# Problem description:
The lines to be copied are those below that contain "gitlab".

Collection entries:

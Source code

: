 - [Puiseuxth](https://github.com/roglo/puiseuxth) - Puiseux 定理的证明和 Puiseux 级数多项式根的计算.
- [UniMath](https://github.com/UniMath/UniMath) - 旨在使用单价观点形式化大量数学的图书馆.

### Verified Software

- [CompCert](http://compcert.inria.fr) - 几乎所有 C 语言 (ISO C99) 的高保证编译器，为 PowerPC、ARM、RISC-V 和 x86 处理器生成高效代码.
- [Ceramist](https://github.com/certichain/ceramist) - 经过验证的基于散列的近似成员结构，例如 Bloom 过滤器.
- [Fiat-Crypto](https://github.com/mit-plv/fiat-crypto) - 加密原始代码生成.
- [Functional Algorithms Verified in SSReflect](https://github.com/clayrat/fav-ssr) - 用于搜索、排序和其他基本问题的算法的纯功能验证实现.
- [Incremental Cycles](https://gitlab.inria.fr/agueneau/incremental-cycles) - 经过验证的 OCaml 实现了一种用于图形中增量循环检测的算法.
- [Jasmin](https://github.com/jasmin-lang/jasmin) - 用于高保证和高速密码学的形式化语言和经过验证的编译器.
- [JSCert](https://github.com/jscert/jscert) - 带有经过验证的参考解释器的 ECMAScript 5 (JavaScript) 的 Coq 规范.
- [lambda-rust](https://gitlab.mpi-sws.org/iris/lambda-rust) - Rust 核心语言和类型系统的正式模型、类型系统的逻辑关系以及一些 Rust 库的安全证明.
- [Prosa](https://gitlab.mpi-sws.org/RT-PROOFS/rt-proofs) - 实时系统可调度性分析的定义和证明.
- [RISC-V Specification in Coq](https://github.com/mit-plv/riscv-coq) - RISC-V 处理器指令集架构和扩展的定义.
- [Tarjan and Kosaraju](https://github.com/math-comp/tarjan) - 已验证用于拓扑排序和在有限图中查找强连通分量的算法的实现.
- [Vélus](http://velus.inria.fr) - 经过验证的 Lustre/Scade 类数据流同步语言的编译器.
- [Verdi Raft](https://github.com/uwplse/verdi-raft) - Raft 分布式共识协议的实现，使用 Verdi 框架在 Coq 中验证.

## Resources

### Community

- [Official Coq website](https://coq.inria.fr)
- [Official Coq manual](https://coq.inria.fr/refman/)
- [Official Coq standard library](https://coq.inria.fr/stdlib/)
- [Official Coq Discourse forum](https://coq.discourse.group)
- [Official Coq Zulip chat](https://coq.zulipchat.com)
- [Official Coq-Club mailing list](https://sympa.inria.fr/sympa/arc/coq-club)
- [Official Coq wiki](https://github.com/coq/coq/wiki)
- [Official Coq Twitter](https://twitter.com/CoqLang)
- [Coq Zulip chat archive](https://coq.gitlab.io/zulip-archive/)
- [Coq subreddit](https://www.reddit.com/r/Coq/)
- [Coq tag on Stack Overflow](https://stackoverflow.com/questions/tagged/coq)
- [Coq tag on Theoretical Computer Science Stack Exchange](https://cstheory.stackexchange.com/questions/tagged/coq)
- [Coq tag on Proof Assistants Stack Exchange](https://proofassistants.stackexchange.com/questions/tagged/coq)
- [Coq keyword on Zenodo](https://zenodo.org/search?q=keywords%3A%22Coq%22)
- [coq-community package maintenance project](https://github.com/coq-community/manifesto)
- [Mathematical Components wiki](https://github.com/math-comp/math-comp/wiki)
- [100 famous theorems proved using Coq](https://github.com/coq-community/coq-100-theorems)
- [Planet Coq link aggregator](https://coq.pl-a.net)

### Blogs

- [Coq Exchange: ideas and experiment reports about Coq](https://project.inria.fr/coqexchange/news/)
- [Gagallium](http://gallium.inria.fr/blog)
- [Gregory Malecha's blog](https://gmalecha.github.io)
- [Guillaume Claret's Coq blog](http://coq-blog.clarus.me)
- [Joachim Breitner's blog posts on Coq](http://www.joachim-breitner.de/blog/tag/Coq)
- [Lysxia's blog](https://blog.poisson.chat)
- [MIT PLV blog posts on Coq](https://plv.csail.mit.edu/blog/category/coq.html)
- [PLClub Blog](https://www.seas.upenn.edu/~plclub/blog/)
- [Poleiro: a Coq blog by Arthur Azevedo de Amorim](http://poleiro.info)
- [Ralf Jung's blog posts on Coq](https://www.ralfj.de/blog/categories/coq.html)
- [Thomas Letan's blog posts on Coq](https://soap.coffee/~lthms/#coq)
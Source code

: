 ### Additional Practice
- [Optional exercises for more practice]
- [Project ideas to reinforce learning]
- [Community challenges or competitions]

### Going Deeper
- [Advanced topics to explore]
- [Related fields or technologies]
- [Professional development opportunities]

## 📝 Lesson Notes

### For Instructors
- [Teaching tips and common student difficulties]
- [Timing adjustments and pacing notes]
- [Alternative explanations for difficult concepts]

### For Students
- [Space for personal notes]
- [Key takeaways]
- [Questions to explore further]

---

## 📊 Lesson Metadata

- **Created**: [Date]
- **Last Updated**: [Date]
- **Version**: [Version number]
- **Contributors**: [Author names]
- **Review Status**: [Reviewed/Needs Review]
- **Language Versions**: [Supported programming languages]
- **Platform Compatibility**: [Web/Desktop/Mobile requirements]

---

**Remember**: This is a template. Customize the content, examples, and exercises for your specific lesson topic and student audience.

# The completed task:
- [Incremental Cycles](https://gitlab.inria.fr/agueneau/incremental-cycles) - 经过验证的 OCaml 实现了一种用于图形中增量循环检测的算法.
- [lambda-rust](https://gitlab.mpi-sws.org/iris/lambda-rust) - Rust 核心语言和类型系统的正式模型、类型系统的逻辑关系以及一些 Rust 库的安全证明.
- [Prosa](https://gitlab.mpi-sws.org/RT-PROOFS/rt-proofs) - 实时系统可调度性分析的定义和证明.
- [Coq Zulip chat archive](https://coq.gitlab.io/zulip-archive/)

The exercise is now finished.